:: GIVEN RECORDS

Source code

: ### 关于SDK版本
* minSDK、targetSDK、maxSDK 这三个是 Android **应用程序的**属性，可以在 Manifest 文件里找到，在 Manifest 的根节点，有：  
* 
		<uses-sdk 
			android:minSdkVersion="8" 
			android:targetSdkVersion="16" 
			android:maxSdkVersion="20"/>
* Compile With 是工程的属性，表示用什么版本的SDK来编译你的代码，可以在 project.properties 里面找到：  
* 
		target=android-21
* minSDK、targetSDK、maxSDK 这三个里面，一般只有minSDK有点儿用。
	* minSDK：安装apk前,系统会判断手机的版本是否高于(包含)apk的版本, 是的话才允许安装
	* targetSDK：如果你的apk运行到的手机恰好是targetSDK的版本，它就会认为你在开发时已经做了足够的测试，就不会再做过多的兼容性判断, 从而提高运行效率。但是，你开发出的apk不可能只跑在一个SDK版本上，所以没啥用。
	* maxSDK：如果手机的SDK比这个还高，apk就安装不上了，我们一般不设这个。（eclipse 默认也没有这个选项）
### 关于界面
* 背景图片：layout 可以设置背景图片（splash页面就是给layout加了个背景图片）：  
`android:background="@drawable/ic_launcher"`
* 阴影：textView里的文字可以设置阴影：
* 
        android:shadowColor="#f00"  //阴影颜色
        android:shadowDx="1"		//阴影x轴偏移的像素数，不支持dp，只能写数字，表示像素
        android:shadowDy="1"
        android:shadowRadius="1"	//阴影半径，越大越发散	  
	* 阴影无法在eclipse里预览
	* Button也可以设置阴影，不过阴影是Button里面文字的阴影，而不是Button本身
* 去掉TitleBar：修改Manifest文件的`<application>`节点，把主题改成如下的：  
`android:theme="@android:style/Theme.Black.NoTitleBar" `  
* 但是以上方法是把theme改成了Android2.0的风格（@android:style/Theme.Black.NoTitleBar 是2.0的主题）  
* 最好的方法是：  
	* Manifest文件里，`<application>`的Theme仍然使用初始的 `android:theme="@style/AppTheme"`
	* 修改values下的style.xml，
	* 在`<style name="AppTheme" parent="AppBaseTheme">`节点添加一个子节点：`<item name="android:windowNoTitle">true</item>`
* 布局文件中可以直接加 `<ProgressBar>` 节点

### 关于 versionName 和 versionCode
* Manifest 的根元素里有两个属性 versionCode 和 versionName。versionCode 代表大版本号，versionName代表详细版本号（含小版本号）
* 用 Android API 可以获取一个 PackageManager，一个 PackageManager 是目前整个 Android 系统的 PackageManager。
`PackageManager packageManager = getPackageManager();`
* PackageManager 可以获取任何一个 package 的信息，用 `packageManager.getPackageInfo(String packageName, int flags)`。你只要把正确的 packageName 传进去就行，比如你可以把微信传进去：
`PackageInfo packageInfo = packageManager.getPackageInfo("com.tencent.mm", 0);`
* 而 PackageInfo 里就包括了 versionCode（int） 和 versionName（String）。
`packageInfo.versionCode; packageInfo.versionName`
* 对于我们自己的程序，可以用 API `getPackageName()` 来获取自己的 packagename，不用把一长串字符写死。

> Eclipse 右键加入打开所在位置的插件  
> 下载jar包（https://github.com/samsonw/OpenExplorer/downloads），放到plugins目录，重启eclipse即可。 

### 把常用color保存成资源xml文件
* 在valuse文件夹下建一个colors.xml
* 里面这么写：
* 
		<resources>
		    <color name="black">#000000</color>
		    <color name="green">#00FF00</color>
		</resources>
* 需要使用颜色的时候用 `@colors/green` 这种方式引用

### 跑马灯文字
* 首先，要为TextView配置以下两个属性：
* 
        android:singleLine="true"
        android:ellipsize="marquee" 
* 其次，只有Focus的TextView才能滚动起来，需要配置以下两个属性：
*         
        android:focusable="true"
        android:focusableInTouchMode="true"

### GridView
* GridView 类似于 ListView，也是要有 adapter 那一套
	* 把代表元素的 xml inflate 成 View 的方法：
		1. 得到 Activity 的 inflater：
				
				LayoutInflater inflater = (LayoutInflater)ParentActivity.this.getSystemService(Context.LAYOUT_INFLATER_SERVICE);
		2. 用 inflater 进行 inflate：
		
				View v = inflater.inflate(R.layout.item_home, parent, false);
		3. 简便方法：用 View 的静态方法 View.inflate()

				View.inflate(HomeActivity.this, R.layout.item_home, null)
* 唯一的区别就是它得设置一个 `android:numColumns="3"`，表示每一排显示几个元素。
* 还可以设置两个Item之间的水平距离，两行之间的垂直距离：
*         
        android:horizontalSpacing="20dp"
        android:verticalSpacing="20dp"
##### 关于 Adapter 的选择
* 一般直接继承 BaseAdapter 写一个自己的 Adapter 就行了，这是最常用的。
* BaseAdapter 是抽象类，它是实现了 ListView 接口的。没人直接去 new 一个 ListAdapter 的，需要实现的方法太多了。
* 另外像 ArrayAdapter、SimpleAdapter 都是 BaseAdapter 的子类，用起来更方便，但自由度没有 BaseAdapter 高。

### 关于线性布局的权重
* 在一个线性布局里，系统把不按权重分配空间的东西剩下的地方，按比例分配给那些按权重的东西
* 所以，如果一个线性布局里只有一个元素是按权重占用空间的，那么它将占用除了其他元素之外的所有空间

::::

**EXERCISE**
Take the records shown above and output them again exactly.

**ANSWER TO THIS TASK**
Source code

: ### 关于SDK版本
* minSDK、targetSDK、maxSDK 这三个是 Android **应用程序的**属性，可以在 Manifest 文件里找到，在 Manifest 的根节点，有：  
* 
		<uses-sdk 
			android:minSdkVersion="8" 
			android:targetSdkVersion="16" 
			android:maxSdkVersion="20"/>
* Compile With 是工程的属性，表示用什么版本的SDK来编译你的代码，可以在 project.properties 里面找到：  
* 
		target=android-21
* minSDK、targetSDK、maxSDK 这三个里面，一般只有minSDK有点儿用。
	* minSDK：安装apk前,系统会判断手机的版本是否高于(包含)apk的版本, 是的话才允许安装
	* targetSDK：如果你的apk运行到的手机恰好是targetSDK的版本，它就会认为你在开发时已经做了足够的测试，就不会再做过多的兼容性判断, 从而提高运行效率。但是，你开发出的apk不可能只跑在一个SDK版本上，所以没啥用。
	* maxSDK：如果手机的SDK比这个还高，apk就安装不上了，我们一般不设这个。（eclipse 默认也没有这个选项）
### 关于界面
* 背景图片：layout 可以设置背景图片（splash页面就是给layout加了个背景图片）：  
`android:background="@drawable/ic_launcher"`
* 阴影：textView里的文字可以设置阴影：
* 
        android:shadowColor="#f00"  //阴影颜色
        android:shadowDx="1"		//阴影x轴偏移的像素数，不支持dp，只能写数字，表示像素
        android:shadowDy="1"
        android:shadowRadius="1"	//阴影半径，越大越发散	  
	* 阴影无法在eclipse里预览
	* Button也可以设置阴影，不过阴影是Button里面文字的阴影，而不是Button本身
* 去掉TitleBar：修改Manifest文件的`<application>`节点，把主题改成如下的：  
`android:theme="@android:style/Theme.Black.NoTitleBar" `  
* 但是以上方法是把theme改成了Android2.0的风格（@android:style/Theme.Black.NoTitleBar 是2.0的主题）  
* 最好的方法是：  
	* Manifest文件里，`<application>`的Theme仍然使用初始的 `android:theme="@style/AppTheme"`
	* 修改values下的style.xml，
	* 在`<style name="AppTheme" parent="AppBaseTheme">`节点添加一个子节点：`<item name="android:windowNoTitle">true</item>`
* 布局文件中可以直接加 `<ProgressBar>` 节点

### 关于 versionName 和 versionCode
* Manifest 的根元素里有两个属性 versionCode 和 versionName。versionCode 代表大版本号，versionName代表详细版本号（含小版本号）
* 用 Android API 可以获取一个 PackageManager，一个 PackageManager 是目前整个 Android 系统的 PackageManager。
`PackageManager packageManager = getPackageManager();`
* PackageManager 可以获取任何一个 package 的信息，用 `packageManager.getPackageInfo(String packageName, int flags)`。你只要把正确的 packageName 传进去就行，比如你可以把微信传进去：
`PackageInfo packageInfo = packageManager.getPackageInfo("com.tencent.mm", 0);`
* 而 PackageInfo 里就包括了 versionCode（int） 和 versionName（String）。
`packageInfo.versionCode; packageInfo.versionName`
* 对于我们自己的程序，可以用 API `getPackageName()` 来获取自己的 packagename，不用把一长串字符写死。

> Eclipse 右键加入打开所在位置的插件  
> 下载jar包（https://github.com/samsonw/OpenExplorer/downloads），放到plugins目录，重启eclipse即可。 

### 把常用color保存成资源xml文件
* 在valuse文件夹下建一个colors.xml
* 里面这么写：
* 
		<resources>
		    <color name="black">#000000</color>
		    <color name="green">#00FF00</color>
		</resources>
* 需要使用颜色的时候用 `@colors/green` 这种方式引用

### 跑马灯文字
* 首先，要为TextView配置以下两个属性：
* 
        android:singleLine="true"
        android:ellipsize="marquee" 
* 其次，只有Focus的TextView才能滚动起来，需要配置以下两个属性：
*         
        android:focusable="true"
        android:focusableInTouchMode="true"

### GridView
* GridView 类似于 ListView，也是要有 adapter 那一套
	* 把代表元素的 xml inflate 成 View 的方法：
		1. 得到 Activity 的 inflater：
				
				LayoutInflater inflater = (LayoutInflater)ParentActivity.this.getSystemService(Context.LAYOUT_INFLATER_SERVICE);
		2. 用 inflater 进行 inflate：
		
				View v = inflater.inflate(R.layout.item_home, parent, false);
		3. 简便方法：用 View 的静态方法 View.inflate()

				View.inflate(HomeActivity.this, R.layout.item_home, null)
* 唯一的区别就是它得设置一个 `android:numColumns="3"`，表示每一排显示几个元素。
* 还可以设置两个Item之间的水平距离，两行之间的垂直距离：
*         
        android:horizontalSpacing="20dp"
        android:verticalSpacing="20dp"
##### 关于 Adapter 的选择
* 一般直接继承 BaseAdapter 写一个自己的 Adapter 就行了，这是最常用的。
* BaseAdapter 是抽象类，它是实现了 ListView 接口的。没人直接去 new 一个 ListAdapter 的，需要实现的方法太多了。
* 另外像 ArrayAdapter、SimpleAdapter 都是 BaseAdapter 的子类，用起来更方便，但自由度没有 BaseAdapter 高。

### 关于线性布局的权重
* 在一个线性布局里，系统把不按权重分配空间的东西剩下的地方，按比例分配给那些按权重的东西
* 所以，如果一个线性布局里只有一个元素是按权重占用空间的，那么它将占用除了其他元素之外的所有空间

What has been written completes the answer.